The dataverse-mapper API can be used to map any JSON metadata to JSON metadata formatted for Dataverse. The metadata file will be formatted according to what's expected by the Dataverse Native API. If you have XML metadata you can use the DANS transformer service to map it to JSON.
This project uses:
- Python 3.9
- FastAPI
- Poetry
The default port in the example .env is 8080, change it to fit your needs.
cp dot_env_example .env
- `make build
Returns the current version of the API
- metadata - EASY metadata example - The input metadata describing a dataset in JSON.

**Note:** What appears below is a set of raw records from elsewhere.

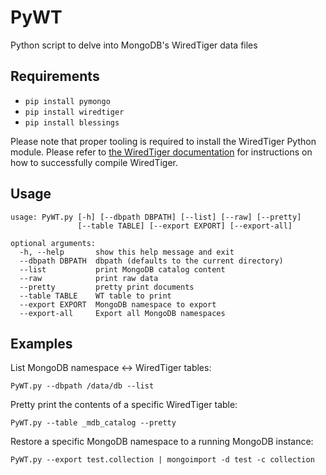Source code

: # PyWT
Python script to delve into MongoDB's WiredTiger data files

## Requirements

* `pip install pymongo`
* `pip install wiredtiger`
* `pip install blessings`

Please note that proper tooling is required to install the WiredTiger Python module. Please refer to [the WiredTiger documentation](http://source.wiredtiger.com/develop/build-posix.html) for instructions on how to successfully compile WiredTiger.

## Usage

```
usage: PyWT.py [-h] [--dbpath DBPATH] [--list] [--raw] [--pretty]
               [--table TABLE] [--export EXPORT] [--export-all]

optional arguments:
  -h, --help       show this help message and exit
  --dbpath DBPATH  dbpath (defaults to the current directory)
  --list           print MongoDB catalog content
  --raw            print raw data
  --pretty         pretty print documents
  --table TABLE    WT table to print
  --export EXPORT  MongoDB namespace to export
  --export-all     Export all MongoDB namespaces
```

## Examples

List MongoDB namespace <-> WiredTiger tables:

```
PyWT.py --dbpath /data/db --list
```

Pretty print the contents of a specific WiredTiger table:

```
PyWT.py --table _mdb_catalog --pretty
```

Restore a specific MongoDB namespace to a running MongoDB instance:

```
PyWT.py --export test.collection | mongoimport -d test -c collection
```
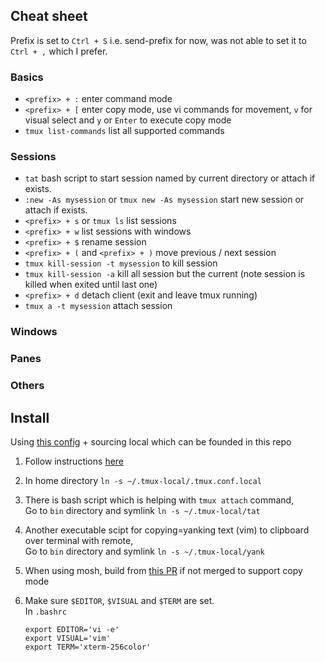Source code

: ## Cheat sheet

Prefix is set to `Ctrl + S` i.e. send-prefix for now, was not able to set it to `Ctrl + ,` which I prefer.

### Basics

- `<prefix> + :` enter command mode
- `<prefix> + [` enter copy mode, use vi commands for movement, `v` for visual select and `y` or `Enter` to execute copy mode
- `tmux list-commands` list all supported commands

### Sessions

- `tat` bash script to start session named by current directory or attach if exists. 
- `:new -As mysession` or `tmux new -As mysession` start new session or attach if exists. 
- `<prefix> + s` or `tmux ls` list sessions
- `<prefix> + w` list sessions with windows
- `<prefix> + $` rename session 
- `<prefix> + (` and `<prefix> + )` move previous / next session
- `tmux kill-session -t mysession` to kill session
- `tmux kill-session -a` kill all session but the current (note session is killed when exited until last one)
- `<prefix> + d` detach client (exit and leave tmux running)
- `tmux a -t mysession` attach session

### Windows

### Panes

### Others

## Install

Using [this config](https://github.com/gpakosz/.tmux/) + sourcing local which can be founded in this repo

1.	Follow instructions [here](https://github.com/gpakosz/.tmux/)

1.	In home directory `ln -s ~/.tmux-local/.tmux.conf.local`

1.	There is bash script which is helping with `tmux attach` command,   
Go to `bin` directory and symlink `ln -s ~/.tmux-local/tat` 

1.	Another executable scipt for copying=yanking text (vim) to clipboard over terminal with remote,   
Go to `bin` directory and symlink `ln -s ~/.tmux-local/yank` 

1.	When using mosh, build from [this PR](https://github.com/mobile-shell/mosh/pull/1104) if not merged to support copy mode 

1.  Make sure `$EDITOR`, `$VISUAL` and `$TERM` are set.  
	In `.bashrc`
    ```
	export EDITOR='vi -e'
	export VISUAL='vim'
	export TERM='xterm-256color'

    ```
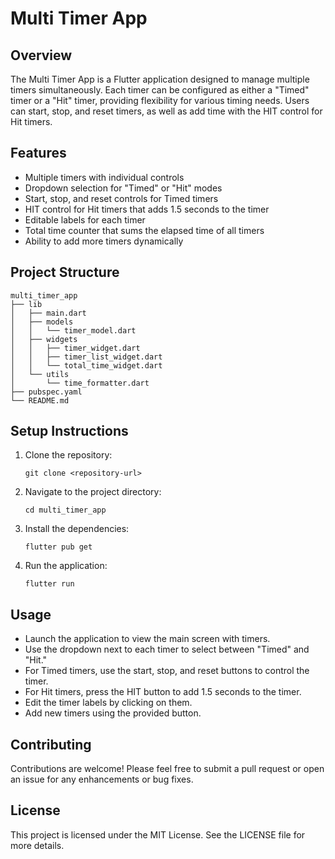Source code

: # Multi Timer App

## Overview
The Multi Timer App is a Flutter application designed to manage multiple timers simultaneously. Each timer can be configured as either a "Timed" timer or a "Hit" timer, providing flexibility for various timing needs. Users can start, stop, and reset timers, as well as add time with the HIT control for Hit timers.

## Features
- Multiple timers with individual controls
- Dropdown selection for "Timed" or "Hit" modes
- Start, stop, and reset controls for Timed timers
- HIT control for Hit timers that adds 1.5 seconds to the timer
- Editable labels for each timer
- Total time counter that sums the elapsed time of all timers
- Ability to add more timers dynamically

## Project Structure
```
multi_timer_app
├── lib
│   ├── main.dart
│   ├── models
│   │   └── timer_model.dart
│   ├── widgets
│   │   ├── timer_widget.dart
│   │   ├── timer_list_widget.dart
│   │   └── total_time_widget.dart
│   └── utils
│       └── time_formatter.dart
├── pubspec.yaml
└── README.md
```

## Setup Instructions
1. Clone the repository:
   ```
   git clone <repository-url>
   ```
2. Navigate to the project directory:
   ```
   cd multi_timer_app
   ```
3. Install the dependencies:
   ```
   flutter pub get
   ```
4. Run the application:
   ```
   flutter run
   ```

## Usage
- Launch the application to view the main screen with timers.
- Use the dropdown next to each timer to select between "Timed" and "Hit."
- For Timed timers, use the start, stop, and reset buttons to control the timer.
- For Hit timers, press the HIT button to add 1.5 seconds to the timer.
- Edit the timer labels by clicking on them.
- Add new timers using the provided button.

## Contributing
Contributions are welcome! Please feel free to submit a pull request or open an issue for any enhancements or bug fixes.

## License
This project is licensed under the MIT License. See the LICENSE file for more details.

- template - EASY template example - A template with the value you expect to map from the input metadata.
- mapping - EASY mapping example - A dictionary with key value pairs. The key is the typeName of the field in the template. The value is the path to the value in the input metadata.
When successful, the API call will return a JSON body formatted for ingestion into Dataverse. The call will return an exception on a failed attempt further elaborating what went wrong.
The mapping file connects the data in the source metadata to the target template. It contains a dictionary with key/value pairs. Value of those key/value pairs is a list of paths. These paths are used to find specific data in the source metadata. The key represents the field in the target template to which we want to add this data retrieved from the source metadata:
{
"distributionDate": ["result.Dataontwerpversies.Versie.Dataontwerp.GeldigVanaf"],
"kindOfData": ["result.Dataontwerpversies.Versie.Dataontwerp.SoortData"],
"frequencyOfDataCollection": ["result.Dataontwerpversies.Versie.Dataontwerp.TypeVerslagperiode"],
"samplingProcedure": ["result.Dataontwerpversies.Versie.Dataontwerp.GebruikteMethodologie"],
"socialScienceNotesSubject": ["result.Dataontwerpversies.Versie.Dataontwerp.Procesverloop"]
}
Dataverse JSON contains fields with the typeClass compound. This means that the value of that field will contain a set of other fields. The mapper has multiple ways of handling these compounds. An example of a compound is the author field in the citation block:
{
"typeName": "author",
"multiple": true,
"typeClass": "compound",
"value": [
{
"authorName": {
"typeName": "authorName",
"multiple": false,
"typeClass": "primitive",
"value": "LastAuthor1, FirstAuthor1"
},
"authorAffiliation": {
"typeName": "authorAffiliation",
"multiple": false,
"typeClass": "primitive",
"value": "AuthorAffiliation1"
},
"authorIdentifierScheme": {
"typeName": "authorIdentifierScheme",
"multiple": false,
"typeClass": "controlledVocabulary",
"value": "ORCID"
},
"authorIdentifier": {
"typeName": "authorIdentifier",
"multiple": false,
"typeClass": "primitive",
"value": "AuthorIdentifier1"
}
}
]
}
The simple way the mapper maps a compound is to
grab all values for its children from the source metadata.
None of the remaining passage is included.